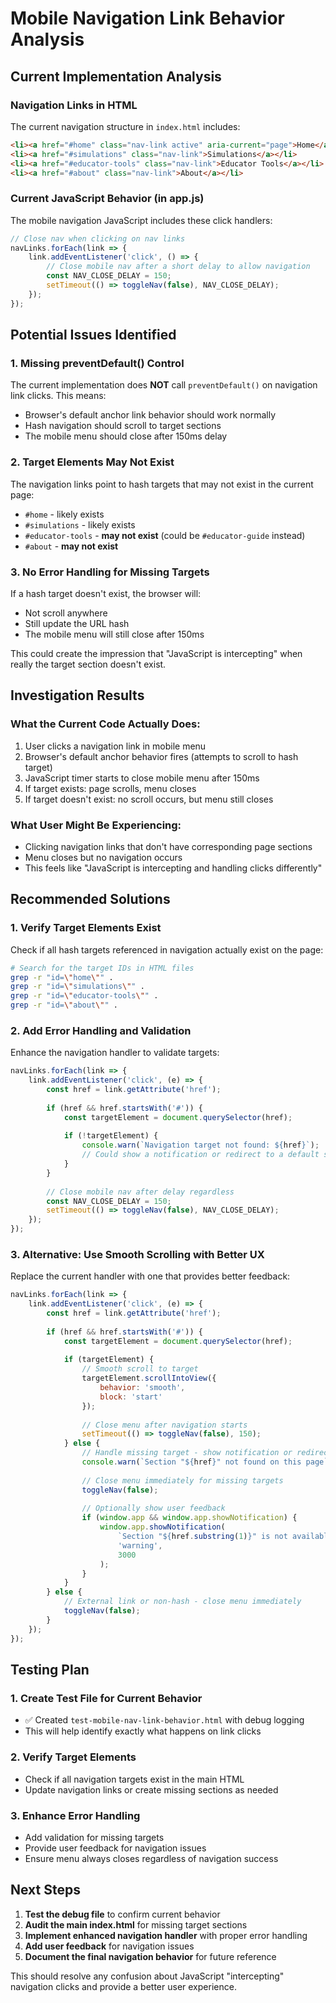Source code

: # Mobile Navigation Link Behavior Analysis

## Current Implementation Analysis

### Navigation Links in HTML
The current navigation structure in `index.html` includes:
```html
<li><a href="#home" class="nav-link active" aria-current="page">Home</a></li>
<li><a href="#simulations" class="nav-link">Simulations</a></li>
<li><a href="#educator-tools" class="nav-link">Educator Tools</a></li>
<li><a href="#about" class="nav-link">About</a></li>
```

### Current JavaScript Behavior (in app.js)
The mobile navigation JavaScript includes these click handlers:

```javascript
// Close nav when clicking on nav links
navLinks.forEach(link => {
    link.addEventListener('click', () => {
        // Close mobile nav after a short delay to allow navigation
        const NAV_CLOSE_DELAY = 150;
        setTimeout(() => toggleNav(false), NAV_CLOSE_DELAY);
    });
});
```

## Potential Issues Identified

### 1. **Missing preventDefault() Control**
The current implementation does **NOT** call `preventDefault()` on navigation link clicks. This means:
- Browser's default anchor link behavior should work normally
- Hash navigation should scroll to target sections
- The mobile menu should close after 150ms delay

### 2. **Target Elements May Not Exist**
The navigation links point to hash targets that may not exist in the current page:
- `#home` - likely exists
- `#simulations` - likely exists  
- `#educator-tools` - **may not exist** (could be `#educator-guide` instead)
- `#about` - **may not exist**

### 3. **No Error Handling for Missing Targets**
If a hash target doesn't exist, the browser will:
- Not scroll anywhere
- Still update the URL hash
- The mobile menu will still close after 150ms

This could create the impression that "JavaScript is intercepting" when really the target section doesn't exist.

## Investigation Results

### What the Current Code Actually Does:
1. User clicks a navigation link in mobile menu
2. Browser's default anchor behavior fires (attempts to scroll to hash target)
3. JavaScript timer starts to close mobile menu after 150ms
4. If target exists: page scrolls, menu closes
5. If target doesn't exist: no scroll occurs, but menu still closes

### What User Might Be Experiencing:
- Clicking navigation links that don't have corresponding page sections
- Menu closes but no navigation occurs
- This feels like "JavaScript is intercepting and handling clicks differently"

## Recommended Solutions

### 1. **Verify Target Elements Exist**
Check if all hash targets referenced in navigation actually exist on the page:

```bash
# Search for the target IDs in HTML files
grep -r "id=\"home\"" .
grep -r "id=\"simulations\"" .  
grep -r "id=\"educator-tools\"" .
grep -r "id=\"about\"" .
```

### 2. **Add Error Handling and Validation**
Enhance the navigation handler to validate targets:

```javascript
navLinks.forEach(link => {
    link.addEventListener('click', (e) => {
        const href = link.getAttribute('href');
        
        if (href && href.startsWith('#')) {
            const targetElement = document.querySelector(href);
            
            if (!targetElement) {
                console.warn(`Navigation target not found: ${href}`);
                // Could show a notification or redirect to a default section
            }
        }
        
        // Close mobile nav after delay regardless
        const NAV_CLOSE_DELAY = 150;
        setTimeout(() => toggleNav(false), NAV_CLOSE_DELAY);
    });
});
```

### 3. **Alternative: Use Smooth Scrolling with Better UX**
Replace the current handler with one that provides better feedback:

```javascript
navLinks.forEach(link => {
    link.addEventListener('click', (e) => {
        const href = link.getAttribute('href');
        
        if (href && href.startsWith('#')) {
            const targetElement = document.querySelector(href);
            
            if (targetElement) {
                // Smooth scroll to target
                targetElement.scrollIntoView({ 
                    behavior: 'smooth', 
                    block: 'start' 
                });
                
                // Close menu after navigation starts
                setTimeout(() => toggleNav(false), 150);
            } else {
                // Handle missing target - show notification or redirect
                console.warn(`Section "${href}" not found on this page`);
                
                // Close menu immediately for missing targets
                toggleNav(false);
                
                // Optionally show user feedback
                if (window.app && window.app.showNotification) {
                    window.app.showNotification(
                        `Section "${href.substring(1)}" is not available on this page.`, 
                        'warning', 
                        3000
                    );
                }
            }
        } else {
            // External link or non-hash - close menu immediately
            toggleNav(false);
        }
    });
});
```

## Testing Plan

### 1. **Create Test File for Current Behavior**
- ✅ Created `test-mobile-nav-link-behavior.html` with debug logging
- This will help identify exactly what happens on link clicks

### 2. **Verify Target Elements**
- Check if all navigation targets exist in the main HTML
- Update navigation links or create missing sections as needed

### 3. **Enhance Error Handling**
- Add validation for missing targets
- Provide user feedback for navigation issues
- Ensure menu always closes regardless of navigation success

## Next Steps

1. **Test the debug file** to confirm current behavior
2. **Audit the main index.html** for missing target sections
3. **Implement enhanced navigation handler** with proper error handling
4. **Add user feedback** for navigation issues
5. **Document the final navigation behavior** for future reference

This should resolve any confusion about JavaScript "intercepting" navigation clicks and provide a better user experience.
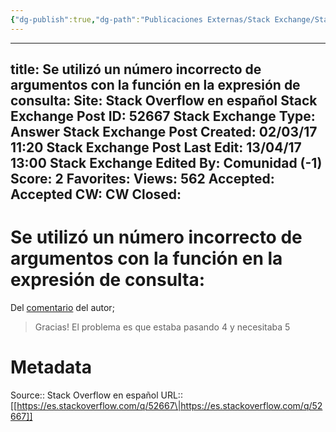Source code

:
 ```yaml
---
{"dg-publish":true,"dg-path":"Publicaciones Externas/Stack Exchange/Stack Overflow en español/es.stackoverflow.com-52667.md","permalink":"/publicaciones-externas/stack-exchange/stack-overflow-en-espanol/es-stackoverflow-com-52667/","hide":true,"noteIcon":"default","created":"2024-04-03T12:49:10.759-06:00","updated":"2024-04-05T16:43:49.391-06:00"}
---
```


---
title: Se utilizó un número incorrecto de argumentos con la función en la expresión de consulta:
Site: Stack Overflow en español
Stack Exchange Post ID: 52667
Stack Exchange Type: Answer
Stack Exchange Post Created: 02/03/17 11:20
Stack Exchange Post Last Edit: 13/04/17 13:00
Stack Exchange Edited By: Comunidad (-1)
Score: 2
Favorites: 
Views: 562
Accepted: Accepted
CW: CW
Closed: 
---
# Se utilizó un número incorrecto de argumentos con la función en la expresión de consulta:

Del [comentario][1] del autor;

> Gracias! El problema es que estaba pasando 4 y necesitaba 5 


  [1]: https://es.stackoverflow.com/users/21634/bimmer55

# Metadata
Source:: Stack Overflow en español
URL:: [[https://es.stackoverflow.com/q/52667\|https://es.stackoverflow.com/q/52667]]

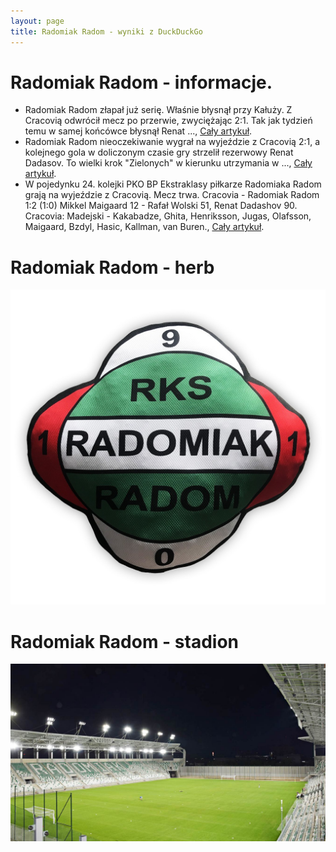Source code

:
 ```yaml
---
layout: page
title: Radomiak Radom - wyniki z DuckDuckGo
---
```

# Radomiak Radom - informacje.
  * Radomiak Radom złapał już serię. Właśnie błysnął przy Kałuży. Z Cracovią odwrócił mecz po przerwie, zwyciężając 2:1. Tak jak tydzień temu w samej końcówce błysnął Renat ..., [Cały artykuł](https://gol24.pl/skrot-meczu-radomiak-radom-cracovia-12-wolski-plus-dadasov-rowna-sie-trzy-punkty/ar/c2-19083887).
  * Radomiak Radom nieoczekiwanie wygrał na wyjeździe z Cracovią 2:1, a kolejnego gola w doliczonym czasie gry strzelił rezerwowy Renat Dadasov. To wielki krok "Zielonych" w kierunku utrzymania w ..., [Cały artykuł](https://sportowefakty.wp.pl/pilka-nozna/1176820/szok-w-krakowie-radomiak-zlapal-tlen).
  * W pojedynku 24. kolejki PKO BP Ekstraklasy piłkarze Radomiaka Radom grają na wyjeździe z Cracovią. Mecz trwa. Cracovia - Radomiak Radom 1:2 (1:0) Mikkel Maigaard 12 - Rafał Wolski 51, Renat Dadashov 90. Cracovia: Madejski - Kakabadze, Ghita, Henriksson, Jugas, Olafsson, Maigaard, Bzdyl, Hasic, Kallman, van Buren., [Cały artykuł](https://rksradomiak.pl/artykul-6461-dzien_meczowy__gramy_z_cracovia__live_.html).

# Radomiak Radom - herb
  ![herb](radomiak_radom_herb.jpg)

# Radomiak Radom - stadion
  ![stadion](radomiak_radom_stadion.jpg)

**Problem to solve**
The copy you produce must hold all the records above exactly and none of their pictures.

**Solution for this task**
Source code

: # Mobile Navigation Link Behavior Analysis

## Current Implementation Analysis

### Navigation Links in HTML
The current navigation structure in `index.html` includes:
```html
<li><a href="#home" class="nav-link active" aria-current="page">Home</a></li>
<li><a href="#simulations" class="nav-link">Simulations</a></li>
<li><a href="#educator-tools" class="nav-link">Educator Tools</a></li>
<li><a href="#about" class="nav-link">About</a></li>
```

### Current JavaScript Behavior (in app.js)
The mobile navigation JavaScript includes these click handlers:

```javascript
// Close nav when clicking on nav links
navLinks.forEach(link => {
    link.addEventListener('click', () => {
        // Close mobile nav after a short delay to allow navigation
        const NAV_CLOSE_DELAY = 150;
        setTimeout(() => toggleNav(false), NAV_CLOSE_DELAY);
    });
});
```

## Potential Issues Identified

### 1. **Missing preventDefault() Control**
The current implementation does **NOT** call `preventDefault()` on navigation link clicks. This means:
- Browser's default anchor link behavior should work normally
- Hash navigation should scroll to target sections
- The mobile menu should close after 150ms delay

### 2. **Target Elements May Not Exist**
The navigation links point to hash targets that may not exist in the current page:
- `#home` - likely exists
- `#simulations` - likely exists  
- `#educator-tools` - **may not exist** (could be `#educator-guide` instead)
- `#about` - **may not exist**

### 3. **No Error Handling for Missing Targets**
If a hash target doesn't exist, the browser will:
- Not scroll anywhere
- Still update the URL hash
- The mobile menu will still close after 150ms

This could create the impression that "JavaScript is intercepting" when really the target section doesn't exist.

## Investigation Results

### What the Current Code Actually Does:
1. User clicks a navigation link in mobile menu
2. Browser's default anchor behavior fires (attempts to scroll to hash target)
3. JavaScript timer starts to close mobile menu after 150ms
4. If target exists: page scrolls, menu closes
5. If target doesn't exist: no scroll occurs, but menu still closes

### What User Might Be Experiencing:
- Clicking navigation links that don't have corresponding page sections
- Menu closes but no navigation occurs
- This feels like "JavaScript is intercepting and handling clicks differently"

## Recommended Solutions

### 1. **Verify Target Elements Exist**
Check if all hash targets referenced in navigation actually exist on the page:

```bash
# Search for the target IDs in HTML files
grep -r "id=\"home\"" .
grep -r "id=\"simulations\"" .  
grep -r "id=\"educator-tools\"" .
grep -r "id=\"about\"" .
```

### 2. **Add Error Handling and Validation**
Enhance the navigation handler to validate targets:

```javascript
navLinks.forEach(link => {
    link.addEventListener('click', (e) => {
        const href = link.getAttribute('href');
        
        if (href && href.startsWith('#')) {
            const targetElement = document.querySelector(href);
            
            if (!targetElement) {
                console.warn(`Navigation target not found: ${href}`);
                // Could show a notification or redirect to a default section
            }
        }
        
        // Close mobile nav after delay regardless
        const NAV_CLOSE_DELAY = 150;
        setTimeout(() => toggleNav(false), NAV_CLOSE_DELAY);
    });
});
```

### 3. **Alternative: Use Smooth Scrolling with Better UX**
Replace the current handler with one that provides better feedback:

```javascript
navLinks.forEach(link => {
    link.addEventListener('click', (e) => {
        const href = link.getAttribute('href');
        
        if (href && href.startsWith('#')) {
            const targetElement = document.querySelector(href);
            
            if (targetElement) {
                // Smooth scroll to target
                targetElement.scrollIntoView({ 
                    behavior: 'smooth', 
                    block: 'start' 
                });
                
                // Close menu after navigation starts
                setTimeout(() => toggleNav(false), 150);
            } else {
                // Handle missing target - show notification or redirect
                console.warn(`Section "${href}" not found on this page`);
                
                // Close menu immediately for missing targets
                toggleNav(false);
                
                // Optionally show user feedback
                if (window.app && window.app.showNotification) {
                    window.app.showNotification(
                        `Section "${href.substring(1)}" is not available on this page.`, 
                        'warning', 
                        3000
                    );
                }
            }
        } else {
            // External link or non-hash - close menu immediately
            toggleNav(false);
        }
    });
});
```

## Testing Plan

### 1. **Create Test File for Current Behavior**
- ✅ Created `test-mobile-nav-link-behavior.html` with debug logging
- This will help identify exactly what happens on link clicks

### 2. **Verify Target Elements**
- Check if all navigation targets exist in the main HTML
- Update navigation links or create missing sections as needed

### 3. **Enhance Error Handling**
- Add validation for missing targets
- Provide user feedback for navigation issues
- Ensure menu always closes regardless of navigation success

## Next Steps

1. **Test the debug file** to confirm current behavior
2. **Audit the main index.html** for missing target sections
3. **Implement enhanced navigation handler** with proper error handling
4. **Add user feedback** for navigation issues
5. **Document the final navigation behavior** for future reference

This should resolve any confusion about JavaScript "intercepting" navigation clicks and provide a better user experience.
Source code

:
 ```yaml
---
{"dg-publish":true,"dg-path":"Publicaciones Externas/Stack Exchange/Stack Overflow en español/es.stackoverflow.com-52667.md","permalink":"/publicaciones-externas/stack-exchange/stack-overflow-en-espanol/es-stackoverflow-com-52667/","hide":true,"noteIcon":"default","created":"2024-04-03T12:49:10.759-06:00","updated":"2024-04-05T16:43:49.391-06:00"}
---
```


---
title: Se utilizó un número incorrecto de argumentos con la función en la expresión de consulta:
Site: Stack Overflow en español
Stack Exchange Post ID: 52667
Stack Exchange Type: Answer
Stack Exchange Post Created: 02/03/17 11:20
Stack Exchange Post Last Edit: 13/04/17 13:00
Stack Exchange Edited By: Comunidad (-1)
Score: 2
Favorites: 
Views: 562
Accepted: Accepted
CW: CW
Closed: 
---
# Se utilizó un número incorrecto de argumentos con la función en la expresión de consulta:

Del [comentario][1] del autor;

> Gracias! El problema es que estaba pasando 4 y necesitaba 5 


  [1]: https://es.stackoverflow.com/users/21634/bimmer55

# Metadata
Source:: Stack Overflow en español
URL:: [[https://es.stackoverflow.com/q/52667\|https://es.stackoverflow.com/q/52667]]

Source code

:
 ```yaml
---
layout: page
title: Radomiak Radom - wyniki z DuckDuckGo
---
```

# Radomiak Radom - informacje.
  * Radomiak Radom złapał już serię. Właśnie błysnął przy Kałuży. Z Cracovią odwrócił mecz po przerwie, zwyciężając 2:1. Tak jak tydzień temu w samej końcówce błysnął Renat ..., [Cały artykuł](https://gol24.pl/skrot-meczu-radomiak-radom-cracovia-12-wolski-plus-dadasov-rowna-sie-trzy-punkty/ar/c2-19083887).
  * Radomiak Radom nieoczekiwanie wygrał na wyjeździe z Cracovią 2:1, a kolejnego gola w doliczonym czasie gry strzelił rezerwowy Renat Dadasov. To wielki krok "Zielonych" w kierunku utrzymania w ..., [Cały artykuł](https://sportowefakty.wp.pl/pilka-nozna/1176820/szok-w-krakowie-radomiak-zlapal-tlen).
  * W pojedynku 24. kolejki PKO BP Ekstraklasy piłkarze Radomiaka Radom grają na wyjeździe z Cracovią. Mecz trwa. Cracovia - Radomiak Radom 1:2 (1:0) Mikkel Maigaard 12 - Rafał Wolski 51, Renat Dadashov 90. Cracovia: Madejski - Kakabadze, Ghita, Henriksson, Jugas, Olafsson, Maigaard, Bzdyl, Hasic, Kallman, van Buren., [Cały artykuł](https://rksradomiak.pl/artykul-6461-dzien_meczowy__gramy_z_cracovia__live_.html).

# Radomiak Radom - herb
  ![herb](radomiak_radom_herb.jpg)

# Radomiak Radom - stadion
  ![stadion](radomiak_radom_stadion.jpg)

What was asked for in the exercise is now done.